Start of Excerpted records

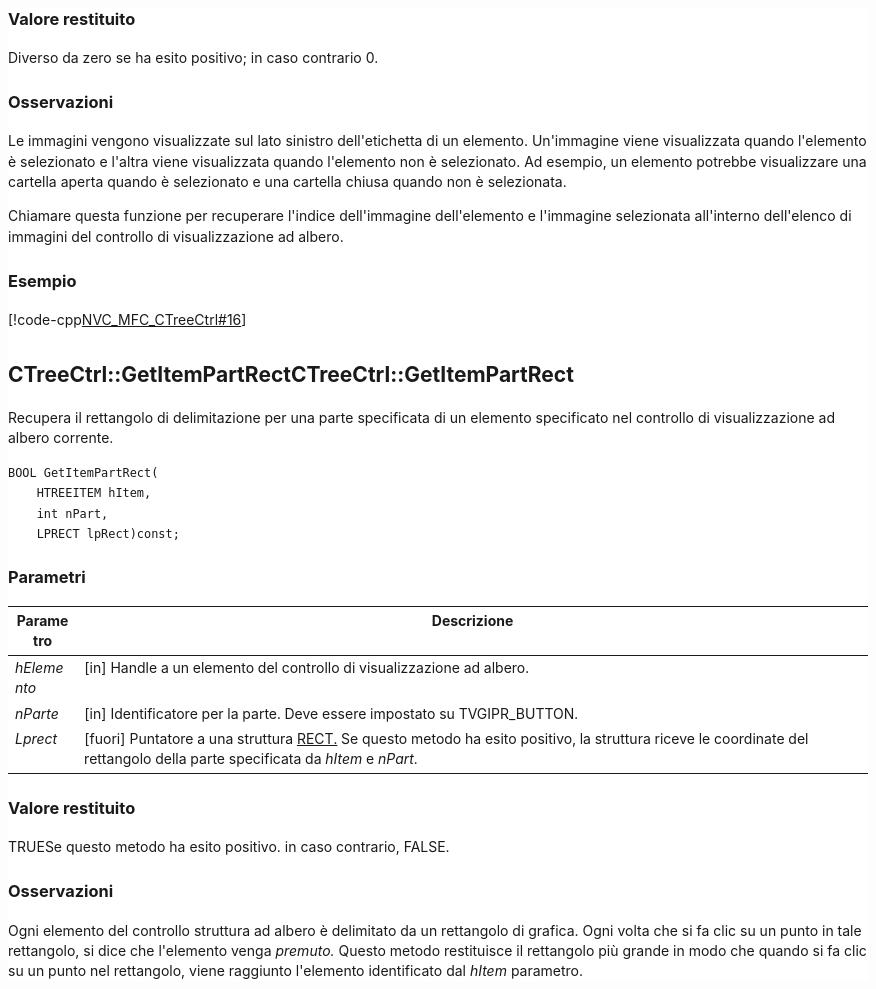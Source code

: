 ### <a name="return-value"></a>Valore restituito

Diverso da zero se ha esito positivo; in caso contrario 0.

### <a name="remarks"></a>Osservazioni

Le immagini vengono visualizzate sul lato sinistro dell'etichetta di un elemento. Un'immagine viene visualizzata quando l'elemento è selezionato e l'altra viene visualizzata quando l'elemento non è selezionato. Ad esempio, un elemento potrebbe visualizzare una cartella aperta quando è selezionato e una cartella chiusa quando non è selezionata.

Chiamare questa funzione per recuperare l'indice dell'immagine dell'elemento e l'immagine selezionata all'interno dell'elenco di immagini del controllo di visualizzazione ad albero.

### <a name="example"></a>Esempio

[!code-cpp[NVC_MFC_CTreeCtrl#16](../../mfc/reference/codesnippet/cpp/ctreectrl-class_16.cpp)]

## <a name="ctreectrlgetitempartrect"></a><a name="getitempartrect"></a>CTreeCtrl::GetItemPartRectCTreeCtrl::GetItemPartRect

Recupera il rettangolo di delimitazione per una parte specificata di un elemento specificato nel controllo di visualizzazione ad albero corrente.

```
BOOL GetItemPartRect(
    HTREEITEM hItem,
    int nPart,
    LPRECT lpRect)const;
```

### <a name="parameters"></a>Parametri

|Parametro|Descrizione|
|---------------|-----------------|
|*hElemento*|[in] Handle a un elemento del controllo di visualizzazione ad albero.|
|*nParte*|[in] Identificatore per la parte. Deve essere impostato su TVGIPR_BUTTON.|
|*Lprect*|[fuori] Puntatore a una struttura [RECT.](/previous-versions/dd162897\(v=vs.85\)) Se questo metodo ha esito positivo, la struttura riceve le coordinate del rettangolo della parte specificata da *hItem* e *nPart*.|

### <a name="return-value"></a>Valore restituito

TRUESe questo metodo ha esito positivo. in caso contrario, FALSE.

### <a name="remarks"></a>Osservazioni

Ogni elemento del controllo struttura ad albero è delimitato da un rettangolo di grafica. Ogni volta che si fa clic su un punto in tale rettangolo, si dice che l'elemento venga *premuto.* Questo metodo restituisce il rettangolo più grande in modo che quando si fa clic su un punto nel rettangolo, viene raggiunto l'elemento identificato dal *hItem* parametro.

End of Excerpted records

- _Aim of the exercise_
Across the records above, how many lines hold the string "quando"? The number alone will do.

- _Written answer_
2